-- What needs to be done --
A single number is required: the count of lines in the following entries that include the word "page".

-- Excerpts from a dataset --
■ ■ ■ ■ ■ ■ ■

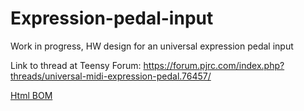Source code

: # Expression-pedal-input
Work in progress, HW design for an universal expression pedal input

Link to thread at Teensy Forum:
https://forum.pjrc.com/index.php?threads/universal-midi-expression-pedal.76457/

[Html BOM](https://hexeguitar.github.io/Expression-pedal-input/KiCad_project/bom/ExpIn_3_2025-02-24.html "Html BOM")
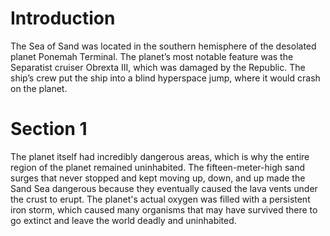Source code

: # Introduction

The Sea of Sand was located in the southern hemisphere of the desolated planet Ponemah Terminal.
The planet’s most notable feature was the Separatist cruiser Obrexta III, which was damaged by the Republic.
The ship’s crew put the ship into a blind hyperspace jump, where it would crash on the planet.

# Section 1

The planet itself had incredibly dangerous areas, which is why the entire region of the planet remained uninhabited.
The fifteen-meter-high sand surges that never stopped and kept moving up, down, and up made the Sand Sea dangerous because they eventually caused the lava vents under the crust to erupt.
The planet's actual oxygen was filled with a persistent iron storm, which caused many organisms that may have survived there to go extinct and leave the world deadly and uninhabited.
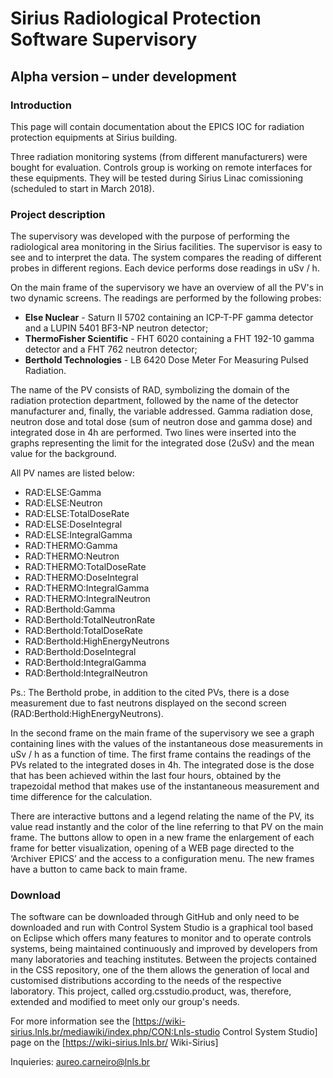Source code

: # Sirius Radiological Protection Software Supervisory 

## Alpha version – under development 

### Introduction

This page will contain documentation about the EPICS IOC for radiation protection equipments at Sirius building.

Three radiation monitoring systems (from different manufacturers) were bought for evaluation. Controls group is working on remote interfaces for these equipments. They will be tested during Sirius Linac comissioning (scheduled to start in March 2018).

### Project description

The supervisory was developed with the purpose of performing the radiological area  monitoring in the Sirius facilities. The supervisor is easy to see and to interpret the data. The system compares the reading of different probes in different regions. Each device performs dose readings in uSv / h.

On the main frame of the supervisory we have an overview of all the PV's in two dynamic screens. The readings are performed by the following probes:

* **Else Nuclear** - Saturn II 5702 containing an ICP-T-PF gamma detector and a LUPIN 5401 BF3-NP neutron detector;
* **ThermoFisher Scientific** - FHT 6020 containing a FHT 192-10 gamma detector and a FHT 762 neutron detector;
* **Berthold Technologies** - LB 6420 Dose Meter For Measuring Pulsed Radiation.

The name of the PV consists of RAD, symbolizing the domain of the radiation protection department, followed by the name of the detector manufacturer and, finally, the variable addressed. Gamma radiation dose, neutron dose and total dose (sum of neutron dose  and gamma dose) and integrated dose in 4h are performed. Two lines were inserted into the graphs representing the limit for the integrated dose (2uSv) and the mean value for the background.

All PV names are listed below:

* RAD:ELSE:Gamma
* RAD:ELSE:Neutron
* RAD:ELSE:TotalDoseRate
* RAD:ELSE:DoseIntegral
* RAD:ELSE:IntegralGamma
* RAD:THERMO:Gamma
* RAD:THERMO:Neutron
* RAD:THERMO:TotalDoseRate
* RAD:THERMO:DoseIntegral
* RAD:THERMO:IntegralGamma
* RAD:THERMO:IntegralNeutron
* RAD:Berthold:Gamma
* RAD:Berthold:TotalNeutronRate
* RAD:Berthold:TotalDoseRate
* RAD:Berthold:HighEnergyNeutrons
* RAD:Berthold:DoseIntegral
* RAD:Berthold:IntegralGamma
* RAD:Berthold:IntegralNeutron

Ps.: The Berthold probe, in addition to the cited PVs, there is a dose measurement due to fast neutrons displayed on the second screen (RAD:Berthold:HighEnergyNeutrons).

In the second frame on the main frame of the supervisory we see a graph containing lines with the values of the instantaneous dose measurements in uSv / h as a function of time. The first frame contains the readings of the PVs related to the integrated doses in 4h. The integrated dose is the dose that has been achieved within the last four hours, obtained by the trapezoidal method that makes use of the instantaneous measurement and time difference for the calculation.

There are interactive buttons and a legend relating the name of the PV, its value read instantly and the color of the line referring to that PV on the main frame. The buttons allow to open in a new frame the enlargement of each frame for better visualization, opening of a WEB page directed to the ‘Archiver EPICS’ and the access to a configuration menu. The new frames have a button to came back to main frame.

### Download

The software can be downloaded through GitHub and only need to be downloaded and run with Control System Studio is a graphical tool based on Eclipse which offers many features to monitor and to operate controls systems, being maintained continuously and improved by developers from many laboratories and teaching institutes. Between the projects contained in the CSS repository, one of the them allows the generation of local and customised distributions according to the needs of the respective laboratory. This project, called org.csstudio.product, was, therefore, extended and modified to meet only our group's needs.

For more information see the [https://wiki-sirius.lnls.br/mediawiki/index.php/CON:Lnls-studio Control System Studio] page on the [https://wiki-sirius.lnls.br/ Wiki-Sirius]

Inquieries: aureo.carneiro@lnls.br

■ ■ ■ ■ ■ ■ ■

-- Task answer --
3